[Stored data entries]
--------------------
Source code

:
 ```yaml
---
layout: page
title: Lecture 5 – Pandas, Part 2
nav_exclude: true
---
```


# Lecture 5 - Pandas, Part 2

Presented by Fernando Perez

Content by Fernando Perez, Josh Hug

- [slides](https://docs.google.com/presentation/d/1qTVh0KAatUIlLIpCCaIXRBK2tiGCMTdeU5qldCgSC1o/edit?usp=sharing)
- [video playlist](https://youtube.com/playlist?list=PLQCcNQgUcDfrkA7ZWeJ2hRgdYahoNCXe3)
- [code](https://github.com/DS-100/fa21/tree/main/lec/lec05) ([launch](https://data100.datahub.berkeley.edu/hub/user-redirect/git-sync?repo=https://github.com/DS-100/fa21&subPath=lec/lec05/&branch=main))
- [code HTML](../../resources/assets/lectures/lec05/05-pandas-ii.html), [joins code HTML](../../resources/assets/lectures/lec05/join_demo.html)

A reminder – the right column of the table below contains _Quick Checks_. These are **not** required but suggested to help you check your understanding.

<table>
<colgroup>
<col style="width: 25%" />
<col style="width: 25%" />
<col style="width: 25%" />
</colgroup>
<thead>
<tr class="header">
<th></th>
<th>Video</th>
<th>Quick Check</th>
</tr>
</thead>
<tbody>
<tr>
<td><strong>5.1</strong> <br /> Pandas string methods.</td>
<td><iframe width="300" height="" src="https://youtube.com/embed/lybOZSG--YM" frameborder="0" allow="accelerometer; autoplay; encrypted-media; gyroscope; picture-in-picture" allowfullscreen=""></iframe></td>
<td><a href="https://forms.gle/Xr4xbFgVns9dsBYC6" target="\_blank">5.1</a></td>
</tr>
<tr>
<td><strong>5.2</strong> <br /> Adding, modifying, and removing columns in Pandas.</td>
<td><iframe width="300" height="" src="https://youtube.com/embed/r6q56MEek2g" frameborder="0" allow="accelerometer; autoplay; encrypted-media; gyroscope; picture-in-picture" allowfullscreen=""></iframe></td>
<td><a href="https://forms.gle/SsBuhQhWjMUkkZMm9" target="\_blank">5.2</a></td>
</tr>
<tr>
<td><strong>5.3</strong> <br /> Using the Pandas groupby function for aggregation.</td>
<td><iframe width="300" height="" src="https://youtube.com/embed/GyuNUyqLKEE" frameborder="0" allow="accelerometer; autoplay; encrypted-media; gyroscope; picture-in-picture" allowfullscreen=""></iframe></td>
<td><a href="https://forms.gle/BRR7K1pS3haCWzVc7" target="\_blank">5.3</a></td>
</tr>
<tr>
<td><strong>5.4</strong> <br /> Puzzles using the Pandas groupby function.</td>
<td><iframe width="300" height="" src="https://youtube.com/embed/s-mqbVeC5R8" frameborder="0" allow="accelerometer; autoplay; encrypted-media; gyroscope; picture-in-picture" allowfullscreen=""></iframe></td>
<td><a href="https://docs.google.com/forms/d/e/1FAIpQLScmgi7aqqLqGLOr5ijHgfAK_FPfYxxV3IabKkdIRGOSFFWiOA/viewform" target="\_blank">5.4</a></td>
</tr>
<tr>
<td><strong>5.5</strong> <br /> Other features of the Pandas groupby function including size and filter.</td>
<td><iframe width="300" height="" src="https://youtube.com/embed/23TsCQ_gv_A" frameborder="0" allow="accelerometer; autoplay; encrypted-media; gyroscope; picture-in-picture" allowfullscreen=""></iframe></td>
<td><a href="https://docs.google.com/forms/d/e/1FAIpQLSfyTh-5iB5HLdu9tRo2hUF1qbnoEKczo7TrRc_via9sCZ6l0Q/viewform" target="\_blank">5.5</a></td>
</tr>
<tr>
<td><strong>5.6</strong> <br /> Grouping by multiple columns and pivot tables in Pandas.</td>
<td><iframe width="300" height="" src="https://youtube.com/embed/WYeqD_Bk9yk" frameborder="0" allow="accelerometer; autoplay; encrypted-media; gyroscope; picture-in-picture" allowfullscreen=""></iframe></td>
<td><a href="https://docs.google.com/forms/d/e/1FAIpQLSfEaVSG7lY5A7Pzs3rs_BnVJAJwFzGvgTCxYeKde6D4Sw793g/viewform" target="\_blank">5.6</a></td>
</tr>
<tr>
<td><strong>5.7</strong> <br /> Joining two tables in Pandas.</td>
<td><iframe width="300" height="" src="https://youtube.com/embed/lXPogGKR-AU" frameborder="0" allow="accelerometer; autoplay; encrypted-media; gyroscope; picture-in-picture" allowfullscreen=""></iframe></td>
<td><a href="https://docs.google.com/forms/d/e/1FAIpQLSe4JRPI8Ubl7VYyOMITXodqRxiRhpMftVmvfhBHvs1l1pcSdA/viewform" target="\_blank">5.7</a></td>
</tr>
--------------------
PROBLEM DESCRIPTION
The answer is a bare number: how many lines of the records contain the string "columns"?

TASK RESULT
2